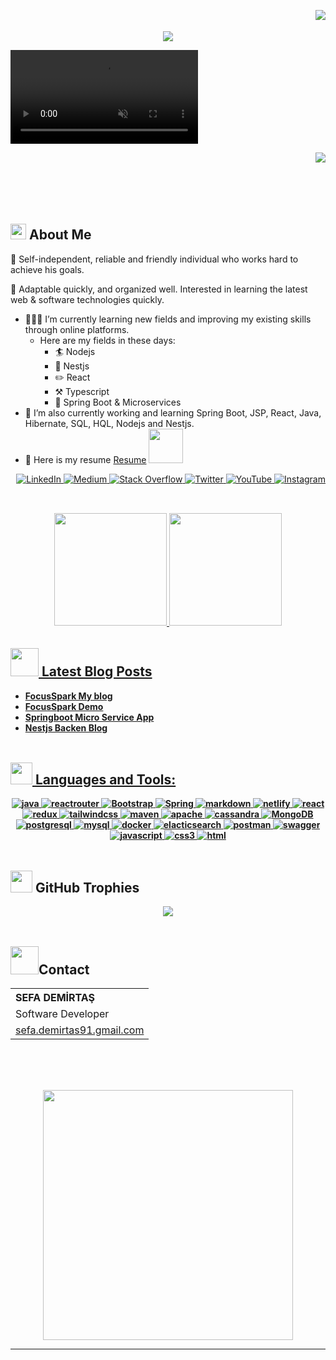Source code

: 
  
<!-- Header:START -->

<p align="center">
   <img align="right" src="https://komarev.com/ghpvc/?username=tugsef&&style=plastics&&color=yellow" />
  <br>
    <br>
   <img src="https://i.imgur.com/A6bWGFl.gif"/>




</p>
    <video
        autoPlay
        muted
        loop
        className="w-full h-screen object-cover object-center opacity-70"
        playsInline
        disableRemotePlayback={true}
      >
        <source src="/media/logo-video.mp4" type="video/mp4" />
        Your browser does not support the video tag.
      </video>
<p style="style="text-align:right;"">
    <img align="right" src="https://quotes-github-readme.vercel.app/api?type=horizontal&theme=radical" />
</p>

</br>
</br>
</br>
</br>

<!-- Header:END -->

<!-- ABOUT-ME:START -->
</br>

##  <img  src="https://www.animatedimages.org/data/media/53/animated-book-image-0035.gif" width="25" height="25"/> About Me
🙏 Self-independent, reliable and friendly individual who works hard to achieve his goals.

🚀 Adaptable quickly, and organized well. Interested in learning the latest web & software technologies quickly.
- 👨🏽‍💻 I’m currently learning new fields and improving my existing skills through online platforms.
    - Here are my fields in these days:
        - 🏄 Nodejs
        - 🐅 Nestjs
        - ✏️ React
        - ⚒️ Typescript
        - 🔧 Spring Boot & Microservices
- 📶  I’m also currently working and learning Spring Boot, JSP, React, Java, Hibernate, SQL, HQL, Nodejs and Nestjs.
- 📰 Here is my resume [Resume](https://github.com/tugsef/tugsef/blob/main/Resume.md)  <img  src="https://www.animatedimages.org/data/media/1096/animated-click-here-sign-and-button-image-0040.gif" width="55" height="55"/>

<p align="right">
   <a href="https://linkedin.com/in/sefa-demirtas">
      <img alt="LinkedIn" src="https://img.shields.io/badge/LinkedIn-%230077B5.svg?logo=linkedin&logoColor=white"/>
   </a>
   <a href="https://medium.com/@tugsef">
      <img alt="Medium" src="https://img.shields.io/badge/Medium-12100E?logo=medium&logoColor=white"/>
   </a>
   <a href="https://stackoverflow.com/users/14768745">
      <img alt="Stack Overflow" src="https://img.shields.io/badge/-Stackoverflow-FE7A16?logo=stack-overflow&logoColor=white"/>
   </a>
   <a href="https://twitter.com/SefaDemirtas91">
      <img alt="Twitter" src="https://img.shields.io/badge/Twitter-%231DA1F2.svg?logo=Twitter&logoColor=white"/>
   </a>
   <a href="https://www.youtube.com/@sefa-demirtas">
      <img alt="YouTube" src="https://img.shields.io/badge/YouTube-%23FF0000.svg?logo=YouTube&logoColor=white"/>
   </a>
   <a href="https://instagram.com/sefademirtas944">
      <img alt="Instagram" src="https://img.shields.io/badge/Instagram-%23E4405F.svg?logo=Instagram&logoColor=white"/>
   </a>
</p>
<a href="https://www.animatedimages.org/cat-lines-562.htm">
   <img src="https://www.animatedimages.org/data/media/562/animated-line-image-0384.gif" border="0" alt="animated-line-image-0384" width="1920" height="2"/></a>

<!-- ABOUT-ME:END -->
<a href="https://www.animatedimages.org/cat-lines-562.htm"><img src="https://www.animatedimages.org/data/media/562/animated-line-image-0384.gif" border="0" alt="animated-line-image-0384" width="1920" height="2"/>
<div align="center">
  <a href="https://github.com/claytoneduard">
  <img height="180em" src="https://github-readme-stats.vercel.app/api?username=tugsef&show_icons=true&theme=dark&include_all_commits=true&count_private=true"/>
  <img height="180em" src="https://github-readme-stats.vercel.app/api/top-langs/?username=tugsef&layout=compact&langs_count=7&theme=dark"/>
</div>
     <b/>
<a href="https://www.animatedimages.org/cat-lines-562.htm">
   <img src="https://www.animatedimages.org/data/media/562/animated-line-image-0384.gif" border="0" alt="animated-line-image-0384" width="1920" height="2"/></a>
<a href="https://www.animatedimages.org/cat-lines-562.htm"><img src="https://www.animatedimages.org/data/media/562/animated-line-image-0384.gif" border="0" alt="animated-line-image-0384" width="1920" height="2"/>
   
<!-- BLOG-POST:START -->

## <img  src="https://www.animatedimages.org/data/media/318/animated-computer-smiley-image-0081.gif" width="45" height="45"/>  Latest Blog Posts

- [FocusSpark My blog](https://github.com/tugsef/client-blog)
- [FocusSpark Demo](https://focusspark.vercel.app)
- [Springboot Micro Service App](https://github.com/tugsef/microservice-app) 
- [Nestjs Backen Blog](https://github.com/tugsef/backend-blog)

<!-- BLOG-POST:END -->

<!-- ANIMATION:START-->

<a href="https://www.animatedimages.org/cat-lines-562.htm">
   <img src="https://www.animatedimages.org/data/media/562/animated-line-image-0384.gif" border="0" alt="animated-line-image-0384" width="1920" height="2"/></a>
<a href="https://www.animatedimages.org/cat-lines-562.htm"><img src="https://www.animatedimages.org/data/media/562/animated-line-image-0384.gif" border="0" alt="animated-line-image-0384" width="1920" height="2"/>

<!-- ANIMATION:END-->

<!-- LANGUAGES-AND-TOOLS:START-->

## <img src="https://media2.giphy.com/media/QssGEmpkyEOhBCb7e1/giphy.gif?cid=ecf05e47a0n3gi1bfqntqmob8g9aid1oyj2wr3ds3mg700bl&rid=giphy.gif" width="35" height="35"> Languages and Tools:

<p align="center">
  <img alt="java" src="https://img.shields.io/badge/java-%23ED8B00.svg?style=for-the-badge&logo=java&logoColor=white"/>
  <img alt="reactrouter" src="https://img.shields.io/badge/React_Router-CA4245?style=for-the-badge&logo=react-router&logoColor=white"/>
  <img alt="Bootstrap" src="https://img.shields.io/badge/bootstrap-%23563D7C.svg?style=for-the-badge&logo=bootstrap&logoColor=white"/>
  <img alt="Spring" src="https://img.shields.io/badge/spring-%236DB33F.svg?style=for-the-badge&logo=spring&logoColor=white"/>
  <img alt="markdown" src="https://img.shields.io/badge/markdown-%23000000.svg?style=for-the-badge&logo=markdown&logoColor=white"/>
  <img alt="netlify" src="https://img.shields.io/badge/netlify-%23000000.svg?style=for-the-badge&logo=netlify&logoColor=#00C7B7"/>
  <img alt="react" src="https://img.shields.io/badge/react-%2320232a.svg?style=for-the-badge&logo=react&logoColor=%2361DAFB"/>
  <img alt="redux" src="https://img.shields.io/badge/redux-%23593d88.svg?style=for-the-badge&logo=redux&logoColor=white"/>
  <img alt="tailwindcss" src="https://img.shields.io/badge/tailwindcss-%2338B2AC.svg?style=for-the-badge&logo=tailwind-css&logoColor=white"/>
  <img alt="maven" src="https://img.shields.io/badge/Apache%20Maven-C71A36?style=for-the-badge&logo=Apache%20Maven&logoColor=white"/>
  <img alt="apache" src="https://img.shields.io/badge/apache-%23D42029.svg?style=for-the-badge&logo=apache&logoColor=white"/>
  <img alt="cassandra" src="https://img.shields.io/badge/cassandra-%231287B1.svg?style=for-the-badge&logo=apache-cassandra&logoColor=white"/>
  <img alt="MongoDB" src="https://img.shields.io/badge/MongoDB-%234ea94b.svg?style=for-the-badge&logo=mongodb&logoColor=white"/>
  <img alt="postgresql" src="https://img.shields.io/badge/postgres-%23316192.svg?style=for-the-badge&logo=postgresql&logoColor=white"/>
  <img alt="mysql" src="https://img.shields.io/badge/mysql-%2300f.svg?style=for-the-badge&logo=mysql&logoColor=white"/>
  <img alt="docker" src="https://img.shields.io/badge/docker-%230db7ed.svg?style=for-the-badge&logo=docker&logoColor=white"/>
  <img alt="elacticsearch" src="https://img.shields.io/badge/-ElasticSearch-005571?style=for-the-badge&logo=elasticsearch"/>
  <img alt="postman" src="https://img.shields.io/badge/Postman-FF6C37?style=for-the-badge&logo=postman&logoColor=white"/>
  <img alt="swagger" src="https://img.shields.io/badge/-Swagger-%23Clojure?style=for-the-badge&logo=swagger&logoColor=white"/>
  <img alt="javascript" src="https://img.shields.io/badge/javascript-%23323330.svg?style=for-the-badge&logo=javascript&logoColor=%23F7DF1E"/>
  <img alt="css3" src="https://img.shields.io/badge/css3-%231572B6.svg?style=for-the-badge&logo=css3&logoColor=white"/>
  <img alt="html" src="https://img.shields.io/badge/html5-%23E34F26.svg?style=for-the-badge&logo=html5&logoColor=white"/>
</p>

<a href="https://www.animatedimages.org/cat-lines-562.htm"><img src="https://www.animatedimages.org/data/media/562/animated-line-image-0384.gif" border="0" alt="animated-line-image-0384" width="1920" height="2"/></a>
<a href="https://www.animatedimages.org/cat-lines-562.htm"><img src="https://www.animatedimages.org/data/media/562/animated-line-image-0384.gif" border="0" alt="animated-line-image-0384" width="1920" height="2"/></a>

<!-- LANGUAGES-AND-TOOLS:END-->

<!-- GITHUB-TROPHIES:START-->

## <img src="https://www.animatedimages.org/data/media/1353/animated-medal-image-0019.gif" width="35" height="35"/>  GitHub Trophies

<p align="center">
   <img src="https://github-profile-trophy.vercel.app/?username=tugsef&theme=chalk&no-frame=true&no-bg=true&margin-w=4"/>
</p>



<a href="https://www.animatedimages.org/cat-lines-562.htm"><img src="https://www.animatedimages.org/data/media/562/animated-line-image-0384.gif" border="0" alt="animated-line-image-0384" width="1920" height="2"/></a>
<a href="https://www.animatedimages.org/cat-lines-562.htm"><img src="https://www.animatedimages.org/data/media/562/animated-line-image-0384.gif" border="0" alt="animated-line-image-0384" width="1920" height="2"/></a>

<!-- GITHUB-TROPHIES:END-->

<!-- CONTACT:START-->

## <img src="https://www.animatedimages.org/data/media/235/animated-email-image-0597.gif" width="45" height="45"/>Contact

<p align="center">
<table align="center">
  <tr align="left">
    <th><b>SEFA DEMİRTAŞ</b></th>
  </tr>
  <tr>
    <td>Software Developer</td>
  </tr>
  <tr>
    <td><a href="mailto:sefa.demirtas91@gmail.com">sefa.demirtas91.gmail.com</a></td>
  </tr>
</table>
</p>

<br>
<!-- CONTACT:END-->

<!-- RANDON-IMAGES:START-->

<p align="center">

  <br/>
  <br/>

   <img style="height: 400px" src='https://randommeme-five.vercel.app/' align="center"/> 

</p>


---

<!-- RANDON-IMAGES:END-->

-*-*-

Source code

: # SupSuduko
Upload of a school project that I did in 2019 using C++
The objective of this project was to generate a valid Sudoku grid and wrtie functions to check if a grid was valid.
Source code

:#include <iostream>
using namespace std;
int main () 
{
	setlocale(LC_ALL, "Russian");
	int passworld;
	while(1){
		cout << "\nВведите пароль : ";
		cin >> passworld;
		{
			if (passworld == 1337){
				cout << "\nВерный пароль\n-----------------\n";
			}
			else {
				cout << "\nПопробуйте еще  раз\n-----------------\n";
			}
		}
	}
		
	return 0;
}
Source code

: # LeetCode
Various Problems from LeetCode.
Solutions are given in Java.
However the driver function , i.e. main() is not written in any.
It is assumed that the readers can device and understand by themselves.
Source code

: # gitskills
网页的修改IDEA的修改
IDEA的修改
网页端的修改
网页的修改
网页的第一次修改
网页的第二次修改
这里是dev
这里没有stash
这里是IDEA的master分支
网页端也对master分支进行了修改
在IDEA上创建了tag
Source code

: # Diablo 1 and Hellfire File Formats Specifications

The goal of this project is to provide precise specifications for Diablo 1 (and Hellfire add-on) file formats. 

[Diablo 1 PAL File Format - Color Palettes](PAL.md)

-*-*-

» Problem to solve
Once you have identified the lines above that contain "linkedin", copy each of them.

» Solution to the problem
   <a href="https://linkedin.com/in/sefa-demirtas">
      <img alt="LinkedIn" src="https://img.shields.io/badge/LinkedIn-%230077B5.svg?logo=linkedin&logoColor=white"/>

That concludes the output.